“顾亭升你到底什么意思?”
忍耐许久,可他实在恶心,锦忍不住动了强行挣脱的心思。
正当她决定动手时,本就激动的情绪,加上身体不由自主的兴奋,令她呼吸加快,哮喘一度濒临复发。
她松了绷紧的身体,不甘的放弃。
锦的太阳穴突突地跳着,常年克制的情绪在此刻被无限地放大。
命运从来不眷顾她,可是为什么连她死了,命运的诅咒还是追着她不放?
生前身不由己被命运推着走,可她都死了一千多年了,难道她永远都只能这样了吗?
好不容易,好不容易有了自己的势力,好不容易搭上了阎罗第一殿,好不容易事情踏上她所安排的方向。
好不容易,遇到了重要的人……
她的哮喘永远好不了,是不是她的诅咒也永远不会放过她?
是不是走到最后,所有人都会离她而去?
精神即将决堤之际,锦恍然回神,听到了一道熟悉的声音。
“顾亭升你给我放手!”
一直装晕的流石再也忍不下去,朝着顾亭升大声怒喝。
顾亭升从锦身上离开,侧目瞥向流石的方向,似乎早就知道她已经醒来。
流石的怒喝将锦的理智唤醒,她的呼吸一滞,再次睁眼时眼底一片清明。
莫慌,再次一次又何妨。
“既然早就醒了,一直沉默,我只当你们是袖手旁观呢。
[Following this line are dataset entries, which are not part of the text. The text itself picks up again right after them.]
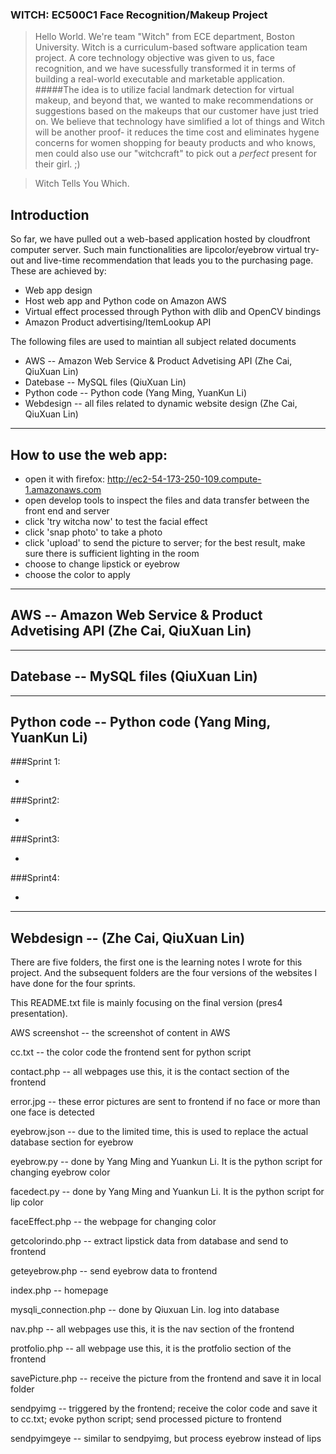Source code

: ### WITCH: EC500C1 Face Recognition/Makeup Project

> Hello World. We're team "Witch" from ECE department, Boston University.
Witch is a curriculum-based software application team project. A core technology objective was given to us, face recognition, and we have sucessfully transformed it in terms of building a real-world executable and marketable application. 
#####The idea is to utilize facial landmark detection for virtual makeup, and beyond that, we wanted to make recommendations or suggestions based on the makeups that our customer have just tried on. We believe that technology have simlified a lot of things and Witch will be another proof- it reduces the time cost and eliminates hygene concerns for women shopping for beauty products and who knows, men could also use our "witchcraft" to pick out a *perfect* present for their girl. ;)

>Witch Tells You Which. 


## Introduction
So far, we have pulled out a web-based application hosted by cloudfront computer server. Such main functionalities are
lipcolor/eyebrow virtual try-out and live-time recommendation that leads you to the purchasing page. These are achieved by:

* Web app design
* Host web app and Python code on Amazon AWS
* Virtual effect processed through Python with dlib and OpenCV bindings
* Amazon Product advertising/ItemLookup API

The following files are used to maintian all subject related documents
* AWS -- Amazon Web Service & Product Advetising API (Zhe Cai, QiuXuan Lin)
* Datebase -- MySQL files (QiuXuan Lin)
* Python code -- Python code (Yang Ming, YuanKun Li)
* Webdesign -- all files related to dynamic website design (Zhe Cai, QiuXuan Lin)

--------------------------------------------------------------------------------------
## How to use the web app:
* open it with firefox: http://ec2-54-173-250-109.compute-1.amazonaws.com
* open develop tools to inspect the files and data transfer between the front end and server
* click 'try witcha now' to test the facial effect
* click 'snap photo' to take a photo
* click 'upload' to send the picture to server; for the best result, make sure there is sufficient lighting in the room
* choose to change lipstick or eyebrow
* choose the color to apply

--------------------------------------------------------------------------------------
## AWS -- Amazon Web Service & Product Advetising API (Zhe Cai, QiuXuan Lin)

--------------------------------------------------------------------------------------
## Datebase -- MySQL files (QiuXuan Lin)

--------------------------------------------------------------------------------------
## Python code -- Python code (Yang Ming, YuanKun Li)

###Sprint 1:

* 

###Sprint2:

* 

###Sprint3:

* 

###Sprint4:

* 




--------------------------------------------------------------------------------------
## Webdesign -- (Zhe Cai, QiuXuan Lin)

There are five folders, the first one is the learning notes I wrote for this project.
And the subsequent folders are the four versions of the websites I have done for the four sprints.

This README.txt file is mainly focusing on the final version (pres4 presentation).

AWS screenshot -- the screenshot of content in AWS

cc.txt -- the color code the frontend sent for python script

contact.php -- all webpages use this, it is the contact section of the frontend

error.jpg -- these error pictures are sent to frontend if no face or more than one face is detected

eyebrow.json -- due to the limited time, this is used to replace the actual database section for eyebrow

eyebrow.py -- done by Yang Ming and Yuankun Li. It is the python script for changing eyebrow color

facedect.py -- done by Yang Ming and Yuankun Li. It is the python script for lip color

faceEffect.php -- the webpage for changing color

getcolorindo.php -- extract lipstick data from database and send to frontend

geteyebrow.php -- send eyebrow data to frontend

index.php -- homepage

mysqli_connection.php --  done by Qiuxuan Lin. log into database

nav.php -- all webpages use this, it is the nav section of the frontend

protfolio.php -- all webpage use this, it is the protfolio section of the frontend

savePicture.php -- receive the picture from the frontend and save it in local folder

sendpyimg -- triggered by the frontend; receive the color code and save it to cc.txt; evoke python script; send processed picture to frontend

sendpyimgeye --  similar to sendpyimg, but process eyebrow instead of lips
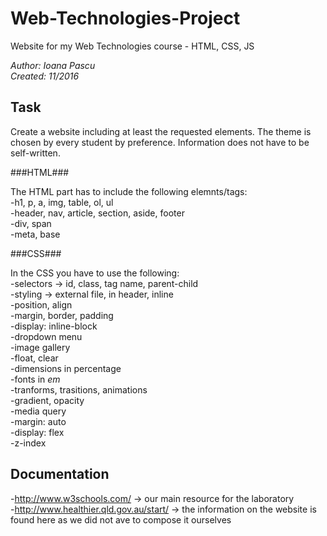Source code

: # Web-Technologies-Project
Website for my Web Technologies course - HTML, CSS, JS
  
*Author: Ioana Pascu*  
*Created: 11/2016*  
  
  

Task
----

Create a website including at least the requested elements. The theme is chosen by every student by preference. Information does not have to be self-written.


###HTML###  
  
The HTML part has to include the following elemnts/tags:  
-h1, p, a, img, table, ol, ul  
-header, nav, article, section, aside, footer  
-div, span  
-meta, base  

###CSS###
  
In the CSS you have to use the following:  
-selectors -> id, class, tag name, parent-child  
-styling -> external file, <style></style> in header, inline  
-position, align  
-margin, border, padding  
-display: inline-block  
-dropdown menu  
-image gallery  
-float, clear  
-dimensions in percentage  
-fonts in *em*  
-tranforms, trasitions, animations  
-gradient, opacity  
-media query  
-margin: auto  
-display: flex  
-z-index  
  
 
Documentation
-------------
  
-http://www.w3schools.com/  ->  our main resource for the laboratory  
-http://www.healthier.qld.gov.au/start/  ->  the information on the website is found here as we did not ave to compose it ourselves
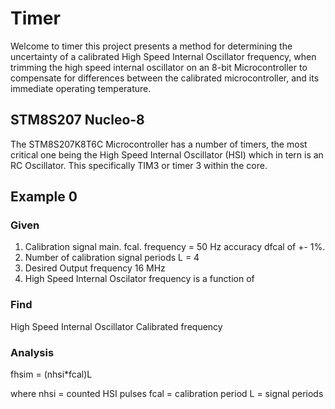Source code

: # Timer
Welcome to timer this project presents a method for determining the uncertainty of a calibrated High Speed Internal Oscillator frequency, when trimming the high speed internal oscillator on an 8-bit Microcontroller to compensate for differences between the calibrated microcontroller, and its immediate operating temperature.

## STM8S207 Nucleo-8
The STM8S207K8T6C Microcontroller has a number of timers, the most critical one being the High Speed Internal Oscillator (HSI) which in tern is an RC Oscillator.   This specifically TIM3 or timer 3 within the core.

## Example 0
### Given
1. Calibration signal main. fcal. frequency = 50 Hz
accuracy dfcal of +- 1%.
2. Number of calibration signal periods L = 4
3. Desired Output frequency 16 MHz
4. High Speed Internal Oscilator frequency is a function of

### Find
High Speed Internal Oscillator Calibrated frequency

### Analysis
fhsim = (nhsi*fcal)L

where nhsi = counted HSI pulses
fcal = calibration period
L = signal periods
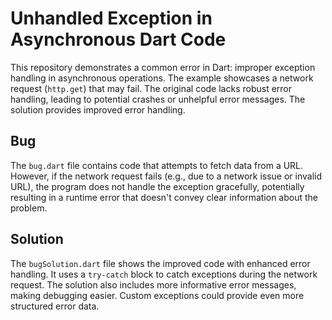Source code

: # Unhandled Exception in Asynchronous Dart Code

This repository demonstrates a common error in Dart: improper exception handling in asynchronous operations.  The example showcases a network request (`http.get`) that may fail.  The original code lacks robust error handling, leading to potential crashes or unhelpful error messages. The solution provides improved error handling.

## Bug

The `bug.dart` file contains code that attempts to fetch data from a URL. However, if the network request fails (e.g., due to a network issue or invalid URL), the program does not handle the exception gracefully, potentially resulting in a runtime error that doesn't convey clear information about the problem.

## Solution

The `bugSolution.dart` file shows the improved code with enhanced error handling.  It uses a `try-catch` block to catch exceptions during the network request.  The solution also includes more informative error messages, making debugging easier.  Custom exceptions could provide even more structured error data.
”
顾亭升对着流石说,称呼却用了“你们”。
石林有其他人发现了端倪,她们心生犹疑,表面却依旧是昏迷的模样。
顾亭升看只有流石愿意“醒来”,转头对锦说:“锦小姐应该给她们递了功德吧?她们明明醒了,可是听到你我的对话却毫无反应,锦小姐后悔了吗?”
“你什么时候发现的?”
锦直视着顾亭升。
“一进来就发现了,虽然不知道你是怎么做到的”,顾亭升无所谓道,“既然锦小姐这么好,帮了这么多人,不如也好心帮帮我吧?”
“你想做什么?”
顾亭升贴到锦的耳边,浑浊的气息扑上来:“锦小姐不用害怕,稍后我会将我妻子的残魂融进你的灵魂,你可能会忘记一些事情,不过不用紧张,我不会伤害你的。”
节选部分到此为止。